For the attackers, it was never really about the bots—it was about scalability.
This is, in a way, the archetypal hack. By maintaining a focus on their actual goal—scalability—and by developing a new, low-cost solution, attackers have deftly sidestepped a battle in which defenders had an advantage. In contrast, the ever-increasing complexity and fidelity of CAPTCHAs shows that stopping bots, which were only ever a means for the attacker, has become an end in itself for defenders.
Because the reframing that these solver services represent happens along nontechnical lines that are unusual in the information security world, it is easy to recognize, but the underlying thought process is also present in other kinds of attacks. The formjacking attacks that have become so prevalent and profitable over the last few years represent a similar sort of insight. Many of the prescribed controls around payment card processing, such as rigorous encryption standards, need-based access, and firewalls that are expensive to procure and maintain, are built around the goal of protecting those data once they are formally the defender’s responsibility. Viewed through this lens, formjacking attacks represent the attacker declining to attempt to infiltrate those relative fortresses, instead donning a disguise to convince users to hand over their information willingly, out on the metaphorical street.
In other words, these practices illustrate that the field of information security has tended to misrepresent the “attacker’s advantage.” In our field, we often fall back on the truism that defenders need to succeed all of the time, whereas attackers only need to succeed once. While I think this is becoming increasingly less true with time, that is not really the point here. The CAPTCHA solver networks show that the attacker’s advantage is the opportunity to constantly redefine the scope of the battlefield, to operate at the level of ends, and to force the defender to operate at the level of means.
What This Means in Practical Terms
Security practitioners are often preoccupied with tactics, techniques, and procedures (TTPs) because they are the details that allow people in a security operations center (SOC) or in a forensic analysis to diagnose or mitigate an attack.

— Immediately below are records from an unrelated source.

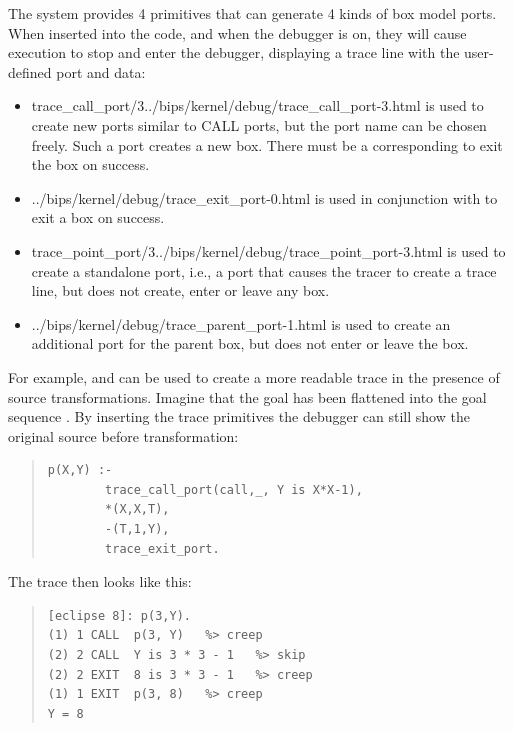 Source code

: The system provides 4 primitives that can generate 4 kinds of box model ports.
When inserted into the code, and when the debugger is on,
they will cause execution to stop and enter the debugger,
displaying a trace line with the user-defined port and data:
\begin{itemize}
\item {}%
{trace_call_port/3}{../bips/kernel/debug/trace_call_port-3.html}
	is used to create new ports similar to CALL ports, but the port name
	can be chosen freely. Such a port creates a new box. There must be
	a corresponding  to exit the box on
        success.
\item {}%
{../bips/kernel/debug/trace_exit_port-0.html}
	is used in conjunction with  to exit a box
	on success.
\item {}%
{trace_point_port/3}{../bips/kernel/debug/trace_point_port-3.html}
	is used to create a standalone port, i.e., a port that causes the
	tracer to create a trace line, but does not create, enter or leave
	any box.
\item {}%
{../bips/kernel/debug/trace_parent_port-1.html}
	is used to create an additional port for the parent box, but does
	not enter or leave the box.
\end{itemize}
For example,  and 
can be used to
create a more readable trace in the presence of source
transformations.  Imagine that the goal 
has been flattened into the goal sequence .
By inserting the trace primitives the debugger can still show the
original source before transformation:
\begin{quote}
\begin{verbatim}
p(X,Y) :-
        trace_call_port(call,_, Y is X*X-1),
        *(X,X,T),
        -(T,1,Y),
        trace_exit_port.
\end{verbatim}
\end{quote}
The trace then looks like this:
\begin{quote}
\begin{verbatim}
[eclipse 8]: p(3,Y).
(1) 1 CALL  p(3, Y)   %> creep
(2) 2 CALL  Y is 3 * 3 - 1   %> skip
(2) 2 EXIT  8 is 3 * 3 - 1   %> creep
(1) 1 EXIT  p(3, 8)   %> creep
Y = 8
\end{verbatim}
\end{quote}
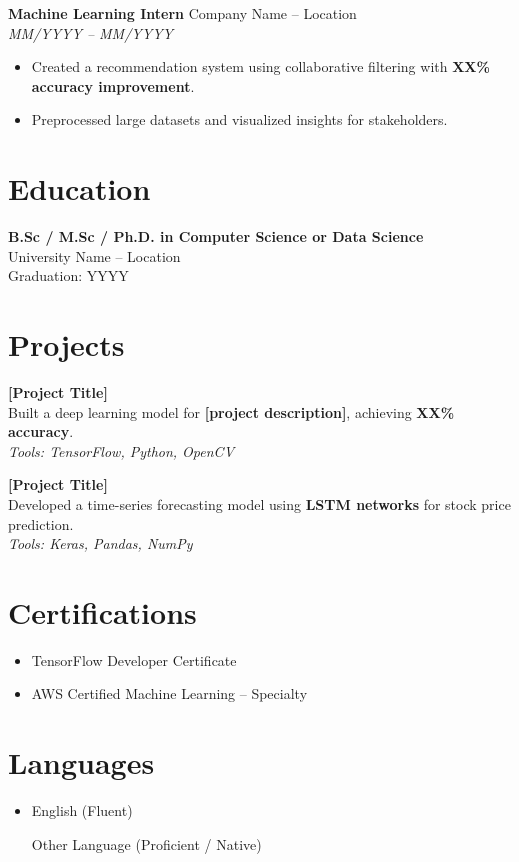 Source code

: \documentclass[a4paper,10pt]{article}
\begin{document}
\vspace{0.2cm}

\textbf{Machine Learning Intern} \hfill Company Name -- Location \\
\textit{MM/YYYY -- MM/YYYY}
\begin{itemize}[leftmargin=*, noitemsep]
    \item Created a recommendation system using collaborative filtering with \textbf{XX\% accuracy improvement}.
    \item Preprocessed large datasets and visualized insights for stakeholders.
\end{itemize}

\section*{Education}
\textbf{B.Sc / M.Sc / Ph.D. in Computer Science or Data Science} \\
University Name -- Location \\
Graduation: YYYY

\section*{Projects}

\textbf{[Project Title]} \\
Built a deep learning model for \textbf{[project description]}, achieving \textbf{XX\% accuracy}. \\
\textit{Tools: TensorFlow, Python, OpenCV}

\vspace{0.2cm}

\textbf{[Project Title]} \\
Developed a time-series forecasting model using \textbf{LSTM networks} for stock price prediction. \\
\textit{Tools: Keras, Pandas, NumPy}

\section*{Certifications}
\begin{itemize}[leftmargin=*, noitemsep]
    \item TensorFlow Developer Certificate
    \item AWS Certified Machine Learning -- Specialty
\end{itemize}

\section*{Languages}
\begin{itemize}[leftmargin=*, noitemsep]
    \item English (Fluent)
    \item [Other Language] (Proficient / Native)
\end{itemize}
\end{document}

The CAPTCHA solvers, however, demonstrate that when it comes to designing proactive controls or security programs (instead of mitigating ongoing attacks), focusing on TTPs is only going to get us so far. This is because TTPs often represent a set of disposable means to the attacker. On some level, we can boil the entire history of the security arms race down to the attacker community declining to fight on the terms that the security community has laid out and seeking another way around, forcing security practitioners to adapt in turn.
By contrast, controls that can invalidate entire strategies like scalability, persistence, or concealment would offer greater utility across time, space, and diverse systems. In other words, TTPs are absolutely critical in many applications of information security, but they are neither the final word nor the only game in town.
In practical terms, controls that operate at this strategic level, at the level of ends and not means, will necessarily raise questions of application architecture and even of business models. The idea of incorporating information security more deeply in the business is neither new nor controversial, but the implication here is that it actually represents an opportunity to reduce security costs by making efforts across the board more proactive. I do not mean to imply that the time and expertise dedicated to mitigating bots has been ill-spent, but I do think that focusing on why attackers are doing something can be as productive as focusing on how they are doing it.